Daily Business Review – This ‘8-Figure’ Miami Ruling Could Have Implications for Area Schools (March 17, 2022)
By Kluger Kaplan March 21, 2022
This ‘8-Figure’ Miami Ruling Could Have Implications for Area Schools
Greenberg Traurig was pitted against Kluger, Kaplan, Silverman, Katzen & Levine at the Third District Court of Appeal.
What You Need to Know
- An appellate court ruled that charter schools are entitled to voter referendum money for increasing teacher pay and school safety.
- The lead attorney for the appellants said among the implications of the ruling are that the money that will be allocated to charter schools will be in the tens of millions of dollars.
A Florida appellate ruled that a charter school is entitled to a share of property-tax money that Miami-Dade County voters approved for increasing teacher pay and school safety several years ago.
Alan J. Kluger, the managing partner for Kluger, Kaplan, Silverman, Katzen & Levine in Fort Lauderdale, represented Archimedean Academy Inc. and the City of Aventura against the School Board of Miami Dade County in the Third District Court of Appeal.
Kluger said if the school board’s exposure is held to be retroactive, the “eight-figure” ruling would have significant implications.
“Every charter school in Miami-Dade County is going to be able to go back against the school board for all the years they refused to give them referendum money,” Kluger said. “They owe the City of Aventura alone in excess of $3 million.”
Now, Miami-Dade Circuit Judge Barbara Areces will determine when the school board will share the money with the charter schools—pending a potential appeal by the Miami-Dade School Board to the Florida Supreme Court.
Jay A. Yagoda, a shareholder at Greenberg Traurig who is the lead attorney for the Miami-Dade School Board, did not respond to a request seeking comment on Wednesday.
The underlying dispute in this case stemmed from a referendum that Florida voters passed in November 2018 in which the state levied an additional 0.75 mills of property taxes for four years, according to court documents.
The point of contention centered on the fact that charter schools, which are public institutions operated by entities outside of the regular educational system, were not mentioned in the ballot measure.
But one year later, the legislature amended the 2018 version of Florida Statutes Sec. 1011.71(9), to include: “For the purpose of distributing taxes collected pursuant to this subsection, the term ‘school operational purposes’ includes charter schools sponsored by a school district.”
The amended version of the statute also provided that each school board must share the money with the charter schools in their county, depending on a formula that considers enrollment and other factors, court documents show.
When Archimedean and the city sought the money that they believed the Miami-Dade School Board owed them, Areces consolidated the cases.

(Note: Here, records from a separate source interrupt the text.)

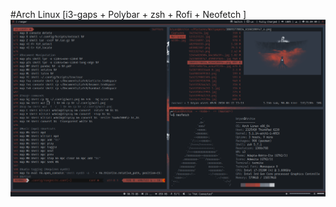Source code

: #Arch Linux [i3-gaps + Polybar + zsh + Rofi + Neofetch ]
![alt text](https://github.com/mentalityrl/point/blob/master/Wallpaper.png)

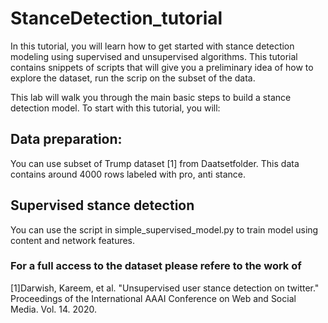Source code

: # StanceDetection_tutorial

In this tutorial, you will learn how to get started with stance detection modeling using supervised and unsupervised algorithms. This tutorial contains snippets of scripts that will give you a preliminary idea of how to explore the dataset, run the scrip on the subset of the data.

This lab will walk you through the main basic steps to build a stance detection model. To start with this tutorial, you will:

##  Data preparation:
 You can use subset of Trump dataset [1] from Daatsetfolder. This data contains around 4000 rows labeled with pro, anti stance. 

## Supervised stance detection
 You can use the script in simple_supervised_model.py to train model using content and network features.
        
        
 ### For a full access to the dataset please refere to the work of 
[1]Darwish, Kareem, et al. "Unsupervised user stance detection on twitter." Proceedings of the International AAAI Conference on Web and Social Media. Vol. 14. 2020.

She ultimately ruled in favor of the Miami-Dade School Board, according to court documents.
However, Third DCA Judges Eric Hendon, Edwin Scales and Bronwyn Miller pointed to a similar ruling in the Fourth District Court of Appeal against the School District of Palm Beach County in which they must allocate money to the charter schools.
The Third DCA ruled that the language in the Palm Beach County referendum that specifically excluded charter schools and the language in the Miami-Dade referendum that excluded charter schools by omission had the same result—the counties’ referendum had to be interpreted in a manner consistent with state law.
Students who are “enrolled in a charter school, regardless of the sponsorship, shall be funded as if they are in a basic program or a special program, the same as students enrolled in other public schools in the school district,” according to the opinion.
The appellate judges added that the “funding of charter schools must be on a pro-rata share based on the number of each school’s weighted full-time equivalent students from ‘funds from the school district’s current operating discretionary millage levy.’”
But the Third DCA sidestepped the issue of when the sharing of funds generated from the 2018 referendum must commence, leaving the power with Areces to conduct the remaining hearings, evidentiary or otherwise, to reach a conclusion.
Meanwhile, Kluger noted that the appellate ruling determined that charter schools must be treated the same as public schools.
“Charter schools are public schools,” Kluger said. “That’s what this opinion says.”